Similar to individuals, vectors and their habitats are saved.
Serializing a simulation also works on a multi-core system: one file per core is written. To continue the simulation all the created files must be defined in config.json and must use the same number of cores.
There is a strong dependency between the program code and the serialized file. Changing the EMOD executable or modifying source code (especially removing, renaming or adding variables) will require a rerun of the burn-in.
Serialized population files can be quite large - sometimes on the order of gigabytes. This is mostly impacted by the size of your population (and for vector or malaria simulations, the size of the vector population). Since the file already makes use of compression, compressing a serialized file will provide minimal benefit.

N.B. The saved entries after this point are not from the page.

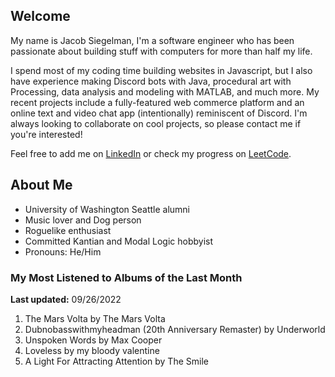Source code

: 
## Welcome
My name is Jacob Siegelman, I'm a software engineer who has been passionate about building stuff with computers for more than half my life.

I spend most of my coding time building websites in Javascript, but I also have experience making Discord bots with Java, procedural art with Processing, data analysis and modeling with MATLAB, and much more. My recent projects include a fully-featured web commerce platform and an online text and video chat app (intentionally) reminiscent of Discord. I'm always looking to collaborate on cool projects, so please contact me if you're interested!

Feel free to add me on [LinkedIn](https://www.linkedin.com/in/jacob-siegelman/) or check my progress on [LeetCode](https://leetcode.com/jsiegelman/).

## About Me
- University of Washington Seattle alumni
- Music lover and Dog person
- Roguelike enthusiast
- Committed Kantian and Modal Logic hobbyist
- Pronouns: He/Him

### My Most Listened to Albums of the Last Month
**Last updated:** 09/26/2022 <!-- lfm -->   
1. <!-- lfm -->The Mars Volta by The Mars Volta  
2. <!-- lfm -->Dubnobasswithmyheadman (20th Anniversary Remaster) by Underworld  
3. <!-- lfm -->Unspoken Words by Max Cooper  
4. <!-- lfm -->Loveless by my bloody valentine  
5. <!-- lfm -->A Light For Attracting Attention by The Smile  
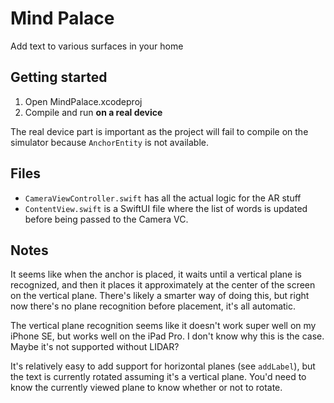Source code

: # Mind Palace

Add text to various surfaces in your home

## Getting started

1. Open MindPalace.xcodeproj
2. Compile and run **on a real device**

The real device part is important as the project will fail to compile on the simulator because `AnchorEntity` is not available.

## Files

- `CameraViewController.swift` has all the actual logic for the AR stuff
- `ContentView.swift` is a SwiftUI file where the list of words is updated before being passed to the Camera VC.

## Notes

It seems like when the anchor is placed, it waits until a vertical plane is recognized, and then it places it approximately at the center of the screen on the vertical plane. There's likely a smarter way of doing this, but right now there's no plane recognition before placement, it's all automatic.

The vertical plane recognition seems like it doesn't work super well on my iPhone SE, but works well on the iPad Pro. I don't know why this is the case. Maybe it's not supported without LIDAR?

It's relatively easy to add support for horizontal planes (see `addLabel`), but the text is currently rotated assuming it's a vertical plane. You'd need to know the currently viewed plane to know whether or not to rotate.
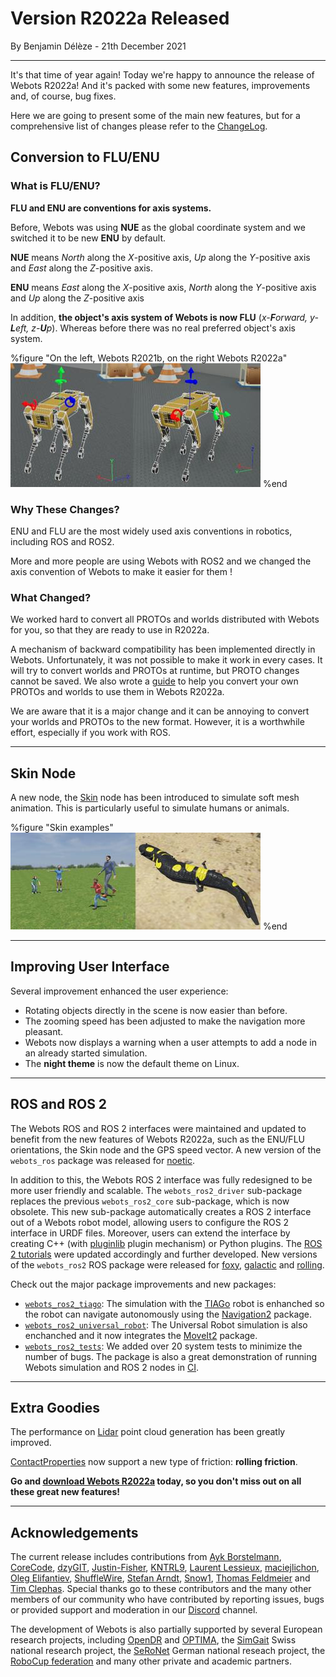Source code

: # Version R2022a Released

<p id="publish-data">By Benjamin Délèze - 21th December 2021</p>

---

It's that time of year again! Today we're happy to announce the release of Webots R2022a!
And it's packed with some new features, improvements and, of course, bug fixes.

Here we are going to present some of the main new features, but for a comprehensive list of changes please refer to the [ChangeLog](../reference/changelog-r2022.md).


## Conversion to FLU/ENU

### What is FLU/ENU?

**FLU and ENU are conventions for axis systems.**

Before, Webots was using **NUE** as the global coordinate system and we switched it to be new **ENU** by default.

**NUE** means _North_ along the _X_-positive axis, _Up_ along the _Y_-positive axis and _East_ along the _Z_-positive axis.

**ENU** means _East_ along the _X_-positive axis, _North_ along the _Y_-positive axis and _Up_ along the _Z_-positive axis


In addition, **the object's axis system of Webots is now FLU** (_x-**F**orward, y-**L**eft, z-**U**p_). Whereas before there was no real preferred object's axis system.

%figure "On the left, Webots R2021b, on the right Webots R2022a"
![Axis illustration](images/flu-enu.thumbnail.jpg)
%end

### Why These Changes?

ENU and FLU are the most widely used axis conventions in robotics, including ROS and ROS2.

More and more people are using Webots with ROS2 and we changed the axis convention of Webots to make it easier for them !

### What Changed?

We worked hard to convert all PROTOs and worlds distributed with Webots for you, so that they are ready to use in R2022a.

A mechanism of backward compatibility has been implemented directly in Webots.
Unfortunately, it was not possible to make it work in every cases.
It will try to convert worlds and PROTOs at runtime, but PROTO changes cannot be saved.
We also wrote a [guide](https://cyberbotics.com/doc/guide/from-2021b-to-2022a) to help you convert your own PROTOs and worlds to use them in Webots R2022a.

We are aware that it is a major change and it can be annoying to convert your worlds and PROTOs to the new format.
However, it is a worthwhile effort, especially if you work with ROS.

---

## Skin Node

A new node, the [Skin](../reference/skin.md) node has been introduced to simulate soft mesh animation.
This is particularly useful to simulate humans or animals.

%figure "Skin examples"
![Skin examples](images/skin.thumbnail.jpg)
%end

---

## Improving User Interface

Several improvement enhanced the user experience:

  - Rotating objects directly in the scene is now easier than before.
  - The zooming speed has been adjusted to make the navigation more pleasant.
  - Webots now displays a warning when a user attempts to add a node in an already started simulation.
  - The **night theme** is now the default theme on Linux.

---

## ROS and ROS 2

The Webots ROS and ROS 2 interfaces were maintained and updated to benefit from the new features of Webots R2022a, such as the ENU/FLU orientations, the Skin node and the GPS speed vector.
A new version of the `webots_ros` package was released for [noetic](https://index.ros.org/p/webots_ros/#noetic).

In addition to this, the Webots ROS 2 interface was fully redesigned to be more user friendly and scalable.
The `webots_ros2_driver` sub-package replaces the previous `webots_ros2_core` sub-package, which is now obsolete.
This new sub-package automatically creates a ROS 2 interface out of a Webots robot model, allowing users to configure the ROS 2 interface in URDF files.
Moreover, users can extend the interface by creating C++ (with [pluginlib](https://github.com/ros/pluginlib/tree/ros2) plugin mechanism) or Python plugins.
The [ROS 2 tutorials](https://github.com/cyberbotics/webots_ros2/wiki/Tutorials) were updated accordingly and further developed.
New versions of the `webots_ros2` ROS package were released for [foxy](https://index.ros.org/p/webots_ros2/#foxy), [galactic](https://index.ros.org/p/webots_ros2/#galactic) and [rolling](https://index.ros.org/p/webots_ros2/#rolling).

Check out the major package improvements and new packages:
- [`webots_ros2_tiago`](https://github.com/cyberbotics/webots_ros2/tree/master/webots_ros2_tiago): The simulation with the [TIAGo](https://pal-robotics.com/robots/tiago/) robot is enhanched so the robot can navigate autonomously using the [Navigation2](https://navigation.ros.org/) package.
- [`webots_ros2_universal_robot`](https://github.com/cyberbotics/webots_ros2/tree/master/webots_ros2_universal_robot): The Universal Robot simulation is also enchanched and it now integrates the [MoveIt2](https://moveit.ros.org/) package.
- [`webots_ros2_tests`](https://github.com/cyberbotics/webots_ros2/tree/master/webots_ros2_tests): We added over 20 system tests to minimize the number of bugs. The package is also a great demonstration of running Webots simulation and ROS 2 nodes in [CI](https://en.wikipedia.org/wiki/Continuous_integration).

---

## Extra Goodies

The performance on [Lidar](../reference/lidar.md) point cloud generation has been greatly improved.

[ContactProperties](../reference/contactproperties.md) now support a new type of friction: **rolling friction**.

**Go and [download Webots R2022a](https://cyberbotics.com/#download) today, so you don't miss out on all these great new features!**

---

## Acknowledgements

The current release includes contributions from [Ayk Borstelmann](https://github.com/aykborstelmann), [CoreCode](https://github.com/core-code), [dzyGIT](https://github.com/dzywater), [Justin-Fisher](https://github.com/Justin-Fisher), [KNTRL9](https://github.com/KNTRL9), [Laurent Lessieux](https://github.com/llessieux), [maciejlichon](https://github.com/maciejlichon), [Oleg Elifantiev](https://github.com/Olegas), [ShuffleWire](https://github.com/ShuffleWire), [Stefan Arndt](https://github.com/stef264), [Snow1](https://github.com/lixk28), [Thomas Feldmeier](https://github.com/Thomas-Feldmeier) and [Tim Clephas](https://github.com/Timple).
Special thanks go to these contributors and the many other members of our community who have contributed by reporting issues, bugs or provided support and moderation in our [Discord](https://discord.com/invite/nTWbN9m) channel.

The development of Webots is also partially supported by several European research projects, including [OpenDR](https://opendr.eu) and [OPTIMA](https://optima-hpc.eu), the [SimGait](https://simgait.org) Swiss national research project, the [SeRoNet](https://www.seronet-projekt.de) German national reseach project, the [RoboCup federation](https://robocup.org) and many other private and academic partners.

The size of the file can become a memory issue when reading from the serialized file. Reading large files, for example over 5 gigabytes, requires a lot of memory to both read the file and create the objects from that file. The amount of RAM you have available for each of your simulations should factor into how large of a file you want to use. If this is a concern, one can set the parameter logLevel_Memory to DEBUG when running the simulation to serialize. This will tell you how much memory will be needed for the simulation after you read it back in. However, it does not include the memory needed to read the file. If you are allowed 8-GB of memory per core, your simulation is using 7-GB, and your file is 2-GB, you could be in danger of using more memory than you are allowed.